First off. Have owned MANY RV's of different types and sizes. Currently own a 2013 Sunseeker 2300 on a Chevy 4500 chassis. Having weighed a prior 2005 25' Jayco Escapade on a Chevy 3500 chassis, carrying similar stuff, assumed no need to weigh the current coach. WRONG, but for different reasons than the obvious.

On the way from Louisiana to Orlando RVone to look at, and assumed would trade for a new Sunseeker 3010ds. Thought struck me, maybe CCC could be a problem, so at next fuel up, weighed the coach. All in, as traveled, full of fuel, 1/4 propane, wife and self (likely 370#) and full water tank:

Front Axle: 3580# (4600# FAWR)
Rear Axle: 8960# (9600# RAWR)
Gross: 12520# (14200# GAWR, 4200# sticker CCC)

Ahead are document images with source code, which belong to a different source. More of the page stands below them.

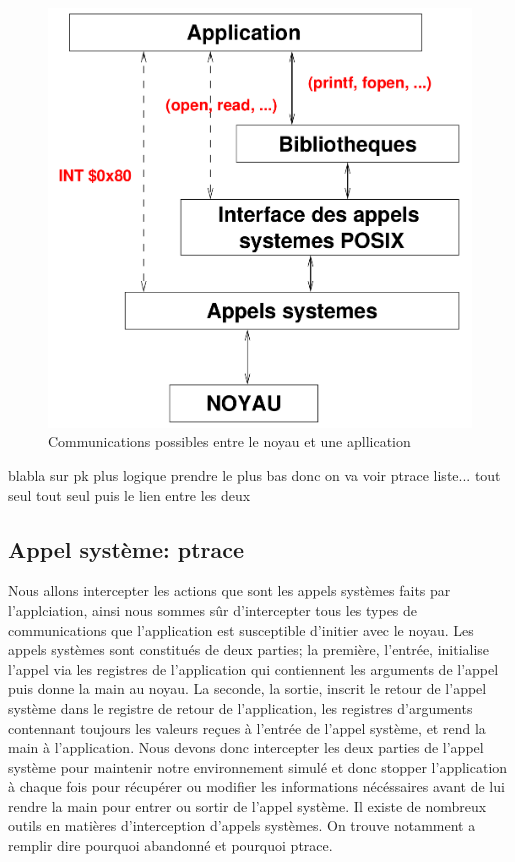 \begin{figure}[H]
 \centering
 \includegraphics[scale=0.20]{Pictures/Communication_application_noyau.png}
 \caption{Communications possibles entre le noyau et une apllication}
 \label{AS_Communication}
\end{figure}


blabla sur pk plus logique prendre le plus bas donc on va voir ptrace
 liste... tout seul tout seul puis le lien entre
les deux
\subsection{Appel système: ptrace}
Nous allons intercepter les actions que sont les appels systèmes faits par
l'applciation, ainsi nous sommes sûr d'intercepter tous les types de
communications que l'application est susceptible d'initier avec le noyau. Les
appels systèmes sont constitués de deux parties; la première, l'entrée,
initialise l'appel via les registres de l'application qui contiennent les
arguments de l'appel puis donne la main au noyau. La seconde, la sortie, inscrit
le retour de l'appel système dans le registre de retour de l'application, les
registres d'arguments contennant toujours les valeurs reçues à l'entrée de
l'appel système, et rend la main à l'application. Nous devons donc intercepter
les deux parties de l'appel système pour maintenir notre environnement simulé et
donc stopper l'application à chaque fois pour récupérer ou modifier les
informations nécéssaires avant de lui rendre la main pour entrer ou sortir de
l'appel système. Il existe de nombreux outils en matières d'interception
d'appels systèmes. On trouve notamment {\color{green} a remplir dire pourquoi
  abandonné et pourquoi ptrace}.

(For those that find the weigh ticket suspect, as I did, verified almost identical weights at the next gas fill up. FYI, averaged 10.7 mpg, 65mph Interstate)

SO: I have 14200 - 12520 = 1680# of remaining CCC, or said another way, I have USED 4200 - 1680 = 2520# of CCC and only carrying our normal camping stuff. AND WE WERE LOOKING to carry MORE stuff in a new coach!

Needless to say the SS 3010 at 1950#CCC (door sticker) wasn't going to cut it, nor will any of the class "C's" over 28' length. Saw some Jayco Greyhawks there and the situation is even worst.

Now here is the kicker. I normally travel my SS 2300 (3 years, 43,000 mi) with the door sticker tire pressures of 65 front, 80 back. It didn't handle as well as my prior Chevy, but well enough. Had tires re-balanced a few weeks ago, and the tire guy aired the front to 70# and admonished me to never put less than 10# under the tire rated pressure, regardless of the load. Drove home - terrible! So took them back down to 60# on the premise that if 5# up made it a lot worst, then maybe 5# down would make it even better than before -- WHICH IT DID.

SO: Here's my take. All that stuff I carry in the back compartment, the full water tank under the bed, and the pair of electric bikes hung on the bumper took load off the front axle and put load on the rear, rendering the 65# front tire pressure for the 4600# FAWR overkill. In fact, the tire tables for my tires, at 3600# show 50 psi good for 3880 #.

I'm going to stay at 60 because the unit handles really good at that tire pressure (the change from 70 was dramatic), individual tire loads could vary by 200# or more, and any decrease in the rear load (travel without bikes, etc) will result in increasing the front axle load.

Oh, and yes, we looked at, and I think we're going to buy a Georgetown Class "A", 3500# CCC but keeping the Sunseeker 2300 because we really, really like it as a travel vehicle. Just wish the SS 3010 had more CCC.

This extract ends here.